How to determine eligibility in Alzheimer’s
When patients can’t walk, consider hospice
Defining a terminal prognosis of six months or less to live, as required for a hospice admission, is one of the biggest barriers to enlarging the role of hospice in Alzheimer’s care. These patients have been declining gradually for many years, and there many not be an obvious transition point or dramatic changes in their condition that would signal the need to consider hospice care. (For additional information on the role of hospice in end-stage Alzheimer’s care, see story at left.)
However, Medical Guidelines for Determining Prognosis in Selected Non-Cancer Diseases, Second Edition, developed by the National Hospice Organization (NHO) in Arlington, VA, provide a good starting point in qualifying Alzheimer’s patients for the Medicare hospice benefit. NHO’s medical guidelines for determining a terminal prognosis in chronic Alzheimer’s or multi-infarct (stroke) dementias — as opposed to acute, potentially reversible dementias — start with functional status and the use of tools such as the Reisberg Functional Assessment Staging. Other such scales include the Karnofsky Performance Status Scale and the Global Deterioration Scale. According to NHO guidelines, an appropriate Alzheimer’s patient for hospice would show all of the following characteristics:
• inability to ambulate without assistance;
• inability to dress without assistance;
• inability to bathe properly;
• urinary and fecal incontinence;
• inability to speak or communicate meaningfully (with more than six intelligible words).
The first of these is the most critical factor, according to the research, although a recent study suggests that loss of meaningful communication, is also a key indicator of end-stage status. Other critical factors include difficulty in swallowing food or refusal to eat, and the presence of comorbid medical complications such as aspiration pneumonia, upper urinary tract infection, septicemia, or decubitus ulcers. Taken as a whole, the criteria suggest that appropriate hospice candidates with Alzheimer’s disease will have lost the ability to walk and talk, while co-morbid conditions are starting to appear.

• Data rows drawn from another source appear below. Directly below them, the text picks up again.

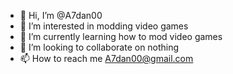 - 👋 Hi, I’m @A7dan00
- 👀 I’m interested in modding video games
- 🌱 I’m currently learning how to mod video games
- 💞️ I’m looking to collaborate on nothing
- 📫 How to reach me A7dan00@gmail.com

<!---
A7dan00/A7dan00 is a ✨ special ✨ repository because its `README.md` (this file) appears on your GitHub profile.
You can click the Preview link to take a look at your changes.
--->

Use of the NHO criteria need not be terribly difficult, says Patricia J. Whitney, MA, MBA, director of St. Margaret’s Hospice in Spring Valley, IL. "But if these criteria are in place, why aren’t people putting their loved one into hospice? They’ve been taking care of their loved one for years, struggling on their own. By the time they get to the end, unless someone comes in and says, Hey, here’s something that could really help,’ they don’t know."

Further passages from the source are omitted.